The five scripts included in sanitize are sanitize-tcp, sanitize-syn-fin, sanitize-udp, sanitize-encap, and sanitize-other. Each script filters out inappropriate traffic and reduces the remaining traffic. For example, all non-TCP packets are removed by sanitize-tcp and the remaining TCP traffic is reduced to six fields -- an unformatted timestamp, a renumbered source address, a renumbered destination address, the source port, a destination address, and the number of data bytes in the packet.
934303014.772066 126.96.36.199.1174 > 188.8.131.52.23: . ack 3259091394 win 8647 (DF) 4500 0028 b30c 4000 8006 2d84 cd99 3f1e cd99 3fee 0496 0017 00ff f9b3 c241 c9c2 5010 21c7 e869 0000 0000 0000 0000
would be reduced to 934303014.772066 1 2 1174 23 0. Notice that the IP numbers have been replaced with 1 and 2, respectively. This will be done in a consistent manner with multiple packets so you will still be able to compare addresses within a single trace. The actual data reported varies from script to script. Here is an example of the syntax:
bsd1# sanitize-tcp tracefile
This runs sanitize-tcp over the tcpdump trace file tracefile. There are no arguments.
The program tcpdpriv is another program for removing sensitive information from tcpdump files. There are several major differences between tcpdpriv and sanitize. First, as a shell script, sanitize should run on almost any Unix system. As a compiled program, this is not true of tcpdpriv. On the other hand, tcpdpriv supports the direct capture of data as well as the analysis of existing files. The captured packets are written as a tcpdump file, which can be subsequently processed.

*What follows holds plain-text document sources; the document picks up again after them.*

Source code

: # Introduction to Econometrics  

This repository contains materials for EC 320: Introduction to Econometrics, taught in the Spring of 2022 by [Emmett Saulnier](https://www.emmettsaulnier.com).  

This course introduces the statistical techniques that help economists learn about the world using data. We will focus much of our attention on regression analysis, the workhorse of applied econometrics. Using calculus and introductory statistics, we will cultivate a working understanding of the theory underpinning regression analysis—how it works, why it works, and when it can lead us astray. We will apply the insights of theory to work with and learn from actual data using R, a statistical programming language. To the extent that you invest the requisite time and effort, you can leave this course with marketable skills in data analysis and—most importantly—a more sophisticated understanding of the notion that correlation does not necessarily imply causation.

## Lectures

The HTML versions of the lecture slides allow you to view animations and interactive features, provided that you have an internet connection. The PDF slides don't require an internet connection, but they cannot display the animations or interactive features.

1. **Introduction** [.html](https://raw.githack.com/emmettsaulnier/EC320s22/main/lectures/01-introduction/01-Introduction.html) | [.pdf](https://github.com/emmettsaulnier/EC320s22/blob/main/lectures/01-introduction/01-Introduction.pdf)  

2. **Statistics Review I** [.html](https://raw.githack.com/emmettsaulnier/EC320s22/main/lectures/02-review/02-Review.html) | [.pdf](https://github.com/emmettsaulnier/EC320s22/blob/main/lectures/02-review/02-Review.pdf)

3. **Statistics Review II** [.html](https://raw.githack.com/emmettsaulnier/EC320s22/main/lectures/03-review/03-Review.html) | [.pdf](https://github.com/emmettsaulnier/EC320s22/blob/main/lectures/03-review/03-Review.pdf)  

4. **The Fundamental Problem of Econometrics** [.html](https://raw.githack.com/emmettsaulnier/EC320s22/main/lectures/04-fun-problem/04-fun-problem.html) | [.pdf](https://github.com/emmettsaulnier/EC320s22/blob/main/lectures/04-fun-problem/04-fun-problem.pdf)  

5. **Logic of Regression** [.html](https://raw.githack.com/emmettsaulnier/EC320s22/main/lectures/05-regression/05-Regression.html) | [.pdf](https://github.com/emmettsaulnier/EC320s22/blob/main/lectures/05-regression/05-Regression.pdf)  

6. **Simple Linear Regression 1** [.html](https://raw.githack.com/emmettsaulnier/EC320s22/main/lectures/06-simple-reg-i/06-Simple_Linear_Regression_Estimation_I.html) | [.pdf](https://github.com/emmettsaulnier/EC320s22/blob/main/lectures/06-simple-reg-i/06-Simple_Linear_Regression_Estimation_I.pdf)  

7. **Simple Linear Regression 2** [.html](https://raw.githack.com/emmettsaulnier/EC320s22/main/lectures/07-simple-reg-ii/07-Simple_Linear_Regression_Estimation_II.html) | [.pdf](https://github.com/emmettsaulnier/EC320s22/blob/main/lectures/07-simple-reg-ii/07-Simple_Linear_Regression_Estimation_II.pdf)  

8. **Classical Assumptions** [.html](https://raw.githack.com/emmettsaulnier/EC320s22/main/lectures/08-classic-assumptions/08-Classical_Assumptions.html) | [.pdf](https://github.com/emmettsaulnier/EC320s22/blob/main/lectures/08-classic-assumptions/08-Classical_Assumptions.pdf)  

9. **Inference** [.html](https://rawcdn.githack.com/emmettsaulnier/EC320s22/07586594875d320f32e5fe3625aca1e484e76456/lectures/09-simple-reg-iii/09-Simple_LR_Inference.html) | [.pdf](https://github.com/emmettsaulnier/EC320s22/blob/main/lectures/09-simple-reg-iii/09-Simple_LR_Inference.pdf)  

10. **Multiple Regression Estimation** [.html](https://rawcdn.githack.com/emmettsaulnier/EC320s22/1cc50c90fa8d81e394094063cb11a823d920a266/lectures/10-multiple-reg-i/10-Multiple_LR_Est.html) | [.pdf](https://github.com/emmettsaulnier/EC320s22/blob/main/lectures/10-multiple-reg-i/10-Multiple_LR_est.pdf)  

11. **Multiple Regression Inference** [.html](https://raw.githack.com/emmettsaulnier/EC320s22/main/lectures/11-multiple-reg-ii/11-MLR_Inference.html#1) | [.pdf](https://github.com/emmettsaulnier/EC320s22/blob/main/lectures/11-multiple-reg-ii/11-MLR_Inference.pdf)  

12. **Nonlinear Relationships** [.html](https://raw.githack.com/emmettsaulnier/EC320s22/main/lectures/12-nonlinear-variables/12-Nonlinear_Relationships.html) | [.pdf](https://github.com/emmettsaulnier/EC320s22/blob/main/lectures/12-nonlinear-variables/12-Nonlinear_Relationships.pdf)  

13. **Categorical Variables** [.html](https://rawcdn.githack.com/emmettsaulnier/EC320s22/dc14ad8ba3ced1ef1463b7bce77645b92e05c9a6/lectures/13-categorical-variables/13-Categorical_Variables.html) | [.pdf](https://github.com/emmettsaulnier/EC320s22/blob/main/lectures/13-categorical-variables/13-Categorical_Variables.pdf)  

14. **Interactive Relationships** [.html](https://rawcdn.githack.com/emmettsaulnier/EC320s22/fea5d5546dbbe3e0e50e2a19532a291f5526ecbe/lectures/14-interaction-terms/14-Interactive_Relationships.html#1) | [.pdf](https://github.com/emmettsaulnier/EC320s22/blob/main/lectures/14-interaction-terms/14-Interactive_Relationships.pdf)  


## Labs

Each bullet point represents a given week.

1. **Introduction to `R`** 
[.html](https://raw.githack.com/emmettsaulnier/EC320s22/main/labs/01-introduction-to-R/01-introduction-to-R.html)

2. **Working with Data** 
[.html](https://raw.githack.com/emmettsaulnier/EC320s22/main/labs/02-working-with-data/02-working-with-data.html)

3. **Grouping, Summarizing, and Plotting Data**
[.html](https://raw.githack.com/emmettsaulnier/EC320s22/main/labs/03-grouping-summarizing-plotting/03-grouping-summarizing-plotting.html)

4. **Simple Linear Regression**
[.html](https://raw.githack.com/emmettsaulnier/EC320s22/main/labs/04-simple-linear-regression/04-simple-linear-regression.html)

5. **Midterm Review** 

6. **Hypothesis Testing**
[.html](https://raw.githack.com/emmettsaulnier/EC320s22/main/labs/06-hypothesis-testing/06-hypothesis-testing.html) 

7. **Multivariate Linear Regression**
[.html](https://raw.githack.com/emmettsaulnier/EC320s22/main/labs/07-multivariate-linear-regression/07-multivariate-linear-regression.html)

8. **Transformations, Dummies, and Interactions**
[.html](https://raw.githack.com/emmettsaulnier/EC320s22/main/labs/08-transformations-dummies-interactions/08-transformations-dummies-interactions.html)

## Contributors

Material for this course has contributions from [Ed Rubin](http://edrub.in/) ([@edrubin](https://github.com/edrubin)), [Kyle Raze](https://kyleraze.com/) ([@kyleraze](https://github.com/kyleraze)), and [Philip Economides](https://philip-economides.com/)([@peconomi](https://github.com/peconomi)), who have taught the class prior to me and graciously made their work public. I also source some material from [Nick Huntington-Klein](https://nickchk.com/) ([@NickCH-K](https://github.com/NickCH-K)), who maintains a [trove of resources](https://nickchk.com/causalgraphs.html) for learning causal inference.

Also, tcpdpriv allows you some degree of control over how much of the original data is removed or scrambled. For example, it is possible to have an IP address scrambled but retain its class designation. If the -C4 option is chosen, an IP address such as 184.108.40.206 might be replaced with 220.127.116.11. Notice that address classes are preserved -- a class C address is replaced with a class C address.
There are a variety of command-line options that control how data is rewritten, several of which are mandatory. Many of the command-line options will look familiar to tcpdump users. The program does not allow output to be written to a terminal, so it must be written directly to a file or redirected. While a useful program, the number of required command-line options can be annoying. There is some concern that if the options are not selected properly, it may be possible to reconstruct the original data from the scrambled data. In practice, this should be a minor concern.

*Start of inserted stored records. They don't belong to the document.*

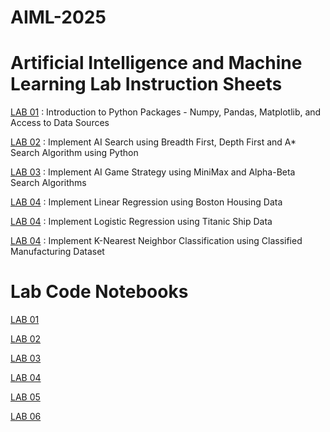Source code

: # AIML-2025
# Artificial Intelligence and Machine Learning Lab Instruction Sheets

<a href="https://github.com/2303A51586/AIML-2025/blob/main/AIML_A1.pdf">LAB 01</a> : Introduction to Python Packages - Numpy, Pandas, Matplotlib, and Access to Data Sources

<a href="https://github.com/2303A51586/AIML-2025/blob/main/AIML_A2.pdf">LAB 02</a> : Implement AI Search using Breadth First, Depth First and A* Search Algorithm using Python

<a href="https://github.com/2303A51586/AIML-2025/blob/main/AIML_A3.pdf">LAB 03</a> : Implement AI Game Strategy using MiniMax and Alpha-Beta Search Algorithms

<a href="https://github.com/2303A51586/AIML-2025/blob/main/AIML_A4.pdf">LAB 04</a> : Implement Linear Regression using Boston Housing Data

<a href="https://github.com/2303A51586/AIML-2025/blob/main/AIML_A4.pdf">LAB 04</a> : Implement Logistic Regression using Titanic Ship Data

<a href="https://github.com/2303A51586/AIML-2025/blob/main/AIML_A4.pdf">LAB 04</a> : Implement K-Nearest Neighbor Classification using Classified Manufacturing Dataset


# Lab Code Notebooks

<a href="https://github.com/2303A51586/AIML-2025/blob/main/Lab01.ipynb">LAB 01</a>

<a href="https://github.com/2303A51586/AIML-2025/blob/main/lab2.ipynb">LAB 02</a>

<a href="https://github.com/2303A51586/AIML-2025/blob/main/lab3.ipynb">LAB 03</a>

<a href="https://github.com/2303A51586/AIML-2025/blob/main/lab4.ipynb">LAB 04</a>

<a href="https://github.com/2303A51586/AIML-2025/blob/main/lab5.ipynb">LAB 05</a>

<a href="https://github.com/2303A51586/AIML-2025/blob/main/lab6.ipynb">LAB 06</a>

As an example of using tcpdpriv, the following command will scramble the file tracefile:
bsd1# tcpdpriv -P99 -C4 -M20 -r tracefile -w outfile
The -P99 option preserves (doesn't scramble) the port numbers, -C4 preserves the class identity of the IP addresses, and -M20 preserves multicast addresses. If you want the data output to your terminal, you can pipe the output to tcpdump:
bsd1# tcpdpriv -P99 -C4 -M20 -r tracefile -w- | tcpdump -r-
The last options look a little strange, but they will work.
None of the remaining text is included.